**REQUIRED ACTION**. For this exercise, report every line of the material that includes "omega".

### DATA TO EXAMINE

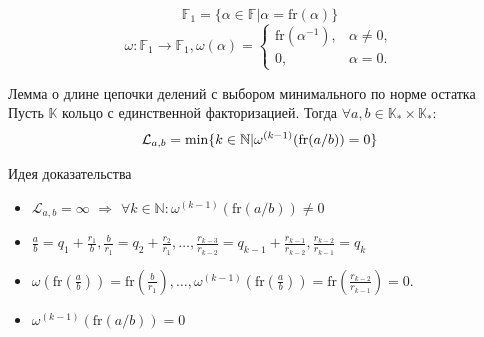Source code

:\documentclass[8pt, xcolor=x11names]{beamer}
\begin{document}
\begin{frame}
    \begin{block}{\vspace*{-3ex}}
        $$
            \mathbb{F}_{1}=\{\alpha\in\mathbb{F}|\alpha=\textrm{fr}(\alpha)\}
        $$
        $$
            \omega:\mathbb{F}_{1}\to\mathbb{F}_{1}, \omega(\alpha)=
            \begin{cases}
                \textrm{fr}(\alpha^{-1}), & \alpha\neq0,\\
                0, & \alpha = 0.
            \end{cases}
        $$
    \end{block}
    
    \begin{block}{Лемма о длине цепочки делений с выбором минимального по норме остатка}
        Пусть $\mathbb{K}$ кольцо с единственной факторизацией.
        Тогда $\forall a, b \in \mathbb{K}_{*}\times\mathbb{K}_{*}$:
        \begin{eqnarray*}
            \mathcal{L}_{a,b}=\textnormal{min}\{k\in\mathbb{N}|\omega^{(k-1)}(\textrm{fr}(a/b))=0\}
        \end{eqnarray*}
    \end{block}
    
    \begin{block}{Идея доказательства}
        \begin{itemize}
            \item $\mathcal{L}_{a,b} = \infty$ $\Rightarrow$ $\forall k \in \mathbb{N}: \omega^{(k-1)}(\textrm{fr}(a/b)) \neq 0$
            
            \item $\frac{a}{b}=q_{1}+\frac{r_{1}}{b}, \frac{b}{r_{1}}=q_{2}+\frac{r_{2}}{r_{1}}, \ldots, \frac{r_{k-3}}{r_{k-2}}=q_{k-1}+\frac{r_{k-1}}{r_{k-2}}, \frac{r_{k-2}}{r_{k-1}}=q_{k}$
            
            \item
            $
                \omega\left(\textrm{fr}\left(\frac{a}{b}\right)\right)=\textrm{fr}\left(\frac{b}{r_{1}}\right),
                \ldots,
                \omega^{(k-1)}\left(\textrm{fr}\left(\frac{a}{b}\right)\right)=\textrm{fr}\left(\frac{r_{k-2}}{r_{k-1}}\right)=0.
            $
            
            \item $\omega^{(k-1)}(\textrm{fr}(a/b))=0$
        \end{itemize}
    \end{block}
\end{frame}
\end{document}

######

**COMPLETED EXERCISE**.
            \omega:\mathbb{F}_{1}\to\mathbb{F}_{1}, \omega(\alpha)=
            \mathcal{L}_{a,b}=\textnormal{min}\{k\in\mathbb{N}|\omega^{(k-1)}(\textrm{fr}(a/b))=0\}
            \item $\mathcal{L}_{a,b} = \infty$ $\Rightarrow$ $\forall k \in \mathbb{N}: \omega^{(k-1)}(\textrm{fr}(a/b)) \neq 0$
                \omega\left(\textrm{fr}\left(\frac{a}{b}\right)\right)=\textrm{fr}\left(\frac{b}{r_{1}}\right),
                \omega^{(k-1)}\left(\textrm{fr}\left(\frac{a}{b}\right)\right)=\textrm{fr}\left(\frac{r_{k-2}}{r_{k-1}}\right)=0.
            \item $\omega^{(k-1)}(\textrm{fr}(a/b))=0$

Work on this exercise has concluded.